WHAT TO PRODUCE -> Repeat nothing but the lines below running from the one containing "This Application is" to the one containing "# Go Tetris". Keep both end lines.

++++++++

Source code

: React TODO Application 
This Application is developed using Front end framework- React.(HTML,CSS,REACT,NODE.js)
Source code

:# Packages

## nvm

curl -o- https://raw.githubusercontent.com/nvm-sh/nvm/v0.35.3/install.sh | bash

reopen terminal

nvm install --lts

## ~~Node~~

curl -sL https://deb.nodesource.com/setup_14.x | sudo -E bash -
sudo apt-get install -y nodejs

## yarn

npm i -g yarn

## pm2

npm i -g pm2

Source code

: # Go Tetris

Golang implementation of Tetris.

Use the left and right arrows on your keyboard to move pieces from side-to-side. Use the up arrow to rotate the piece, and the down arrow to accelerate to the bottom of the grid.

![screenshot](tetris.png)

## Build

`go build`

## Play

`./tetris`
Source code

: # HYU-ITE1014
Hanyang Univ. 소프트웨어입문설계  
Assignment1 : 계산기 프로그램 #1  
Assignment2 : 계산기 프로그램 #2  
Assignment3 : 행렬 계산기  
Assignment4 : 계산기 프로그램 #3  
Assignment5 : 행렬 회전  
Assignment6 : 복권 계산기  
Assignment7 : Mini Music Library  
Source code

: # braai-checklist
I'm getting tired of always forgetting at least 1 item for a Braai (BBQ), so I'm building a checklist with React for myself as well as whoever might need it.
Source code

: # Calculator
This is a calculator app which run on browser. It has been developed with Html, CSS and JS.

++++++++

REPLY ->
This Application is developed using Front end framework- React.(HTML,CSS,REACT,NODE.js)
Source code

:# Packages

## nvm

curl -o- https://raw.githubusercontent.com/nvm-sh/nvm/v0.35.3/install.sh | bash

reopen terminal

nvm install --lts

## ~~Node~~

curl -sL https://deb.nodesource.com/setup_14.x | sudo -E bash -
sudo apt-get install -y nodejs

## yarn

npm i -g yarn

## pm2

npm i -g pm2

Source code

: # Go Tetris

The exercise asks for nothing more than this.